I read some accounts and she was a post-doc, meaning she didn't get the grant and wasn't the PI. That she worked on a 12-year project for a few years, which is typical for a post-doc. If she's 29, it's likely she got into the astro program at 22 and graduated at 27, maybe 28. She could be especially brilliant, but that's not typically the way to bet and her sex is not a criterion for that.
At the same time, I read the "defense" that she was the prime mover and shaker.
The defense defends her contribution by saying he didn't do the heroic job that he's claimed, unrealistically, to have done. And that the woman who's all but billed as the most important person, outshining everybody else on the 200-person team, did some important things. For example, working "with several others" on part of the project. And obviously "working with others" on writing the code. She may have come up with the final algorithm, but these things are seldom created out of whole cloth in a room by oneself these days. Typically there are ideas, somebody's assigned to implement and test the idea, it's evaluated by the lab group of the PI working on that part of the project. If the person tasked with the implementation has a better idea, s/he implements it but still farms it out for further testing.

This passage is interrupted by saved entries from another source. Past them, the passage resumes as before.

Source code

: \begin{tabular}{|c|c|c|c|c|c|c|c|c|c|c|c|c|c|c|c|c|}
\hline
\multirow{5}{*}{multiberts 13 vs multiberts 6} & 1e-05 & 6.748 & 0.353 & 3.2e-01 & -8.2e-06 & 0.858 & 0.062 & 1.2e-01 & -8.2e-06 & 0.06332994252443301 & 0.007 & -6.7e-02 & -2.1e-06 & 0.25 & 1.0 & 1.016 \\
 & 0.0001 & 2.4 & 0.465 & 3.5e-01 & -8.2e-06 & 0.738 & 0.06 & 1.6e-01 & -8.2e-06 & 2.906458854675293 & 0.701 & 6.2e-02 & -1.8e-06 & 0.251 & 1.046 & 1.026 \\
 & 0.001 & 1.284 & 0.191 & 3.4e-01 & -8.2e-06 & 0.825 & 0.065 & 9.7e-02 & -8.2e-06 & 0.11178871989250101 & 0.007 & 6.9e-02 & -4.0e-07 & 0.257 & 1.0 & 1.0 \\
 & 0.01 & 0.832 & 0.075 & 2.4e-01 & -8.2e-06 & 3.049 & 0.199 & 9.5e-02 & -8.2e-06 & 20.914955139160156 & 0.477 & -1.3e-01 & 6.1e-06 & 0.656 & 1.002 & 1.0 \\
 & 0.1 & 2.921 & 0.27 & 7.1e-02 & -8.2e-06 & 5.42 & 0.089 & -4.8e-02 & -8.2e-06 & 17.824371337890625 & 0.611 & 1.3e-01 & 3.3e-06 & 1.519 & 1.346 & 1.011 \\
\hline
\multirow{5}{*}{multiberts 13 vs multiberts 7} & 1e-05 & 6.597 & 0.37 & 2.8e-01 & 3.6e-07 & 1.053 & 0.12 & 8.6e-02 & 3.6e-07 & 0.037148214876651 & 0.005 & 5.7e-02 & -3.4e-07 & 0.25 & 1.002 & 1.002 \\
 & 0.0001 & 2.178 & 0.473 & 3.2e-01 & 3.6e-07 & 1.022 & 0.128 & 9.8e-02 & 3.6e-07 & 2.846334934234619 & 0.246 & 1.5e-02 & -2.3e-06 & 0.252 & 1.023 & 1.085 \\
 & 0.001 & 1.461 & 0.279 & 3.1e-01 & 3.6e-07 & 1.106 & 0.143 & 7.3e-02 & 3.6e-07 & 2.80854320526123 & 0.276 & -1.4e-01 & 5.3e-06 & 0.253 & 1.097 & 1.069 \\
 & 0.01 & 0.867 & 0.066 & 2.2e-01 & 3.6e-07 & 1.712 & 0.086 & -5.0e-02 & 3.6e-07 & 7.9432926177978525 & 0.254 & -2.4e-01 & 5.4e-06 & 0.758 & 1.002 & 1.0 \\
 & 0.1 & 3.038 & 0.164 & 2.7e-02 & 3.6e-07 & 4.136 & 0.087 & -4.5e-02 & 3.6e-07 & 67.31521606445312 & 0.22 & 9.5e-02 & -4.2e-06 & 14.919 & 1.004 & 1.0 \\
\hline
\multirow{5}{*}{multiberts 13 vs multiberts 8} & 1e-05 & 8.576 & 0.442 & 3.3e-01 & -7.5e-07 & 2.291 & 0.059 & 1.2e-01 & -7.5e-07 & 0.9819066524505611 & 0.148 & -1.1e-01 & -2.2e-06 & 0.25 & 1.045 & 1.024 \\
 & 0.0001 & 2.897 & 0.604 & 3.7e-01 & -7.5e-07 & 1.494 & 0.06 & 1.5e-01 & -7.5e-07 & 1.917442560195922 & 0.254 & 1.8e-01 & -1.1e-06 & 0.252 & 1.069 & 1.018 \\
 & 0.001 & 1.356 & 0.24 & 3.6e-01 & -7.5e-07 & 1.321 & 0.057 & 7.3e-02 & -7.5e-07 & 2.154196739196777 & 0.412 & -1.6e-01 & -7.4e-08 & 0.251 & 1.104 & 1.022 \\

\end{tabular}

It's the "I built this" in the interests of social justice. Her contributions were important; just as the quarterback on a football team is important, one doesn't say that the rest of the team on the field, on the bench, the coaches are, well, a pointless group of hangers on whose very presence belies the utter fabulousness of the all-important, all-achieving quarterback. She wasn't the PI. And she wasn't on the only team.
It would never have worked without "Katie's" contribution, we're told, and that's not such a difficult thing to believe; that it's billed as such is confusing, I know a large cross-section of people and few would say, "Oh, really, she's just a girl." It's not 1970 and arguing against the 1% as though they were the 99% seems odd and othering. The problem is that the claim that without her contribution it wouldn't have worked; it's to recognize that this doesn't say it would have worked just fine with just her contribution, while recognizing that without her the contribution may still have been reached. This doesn't erase her contribution. It contextualizes it. Erasure is bad, whatever the ideological goal.
Warped is warped if you really try to be fact-based.
It's important when teaching Newton to point out Galileo. It's important when teaching Einstein's relativity to point out Minkowsky, Lorentz, and what Michelson-Morley to push Lorentz. This doesn't mean Newton and Einstein were somehow unimportant; but it does mean that they're not the only stars in our heavens.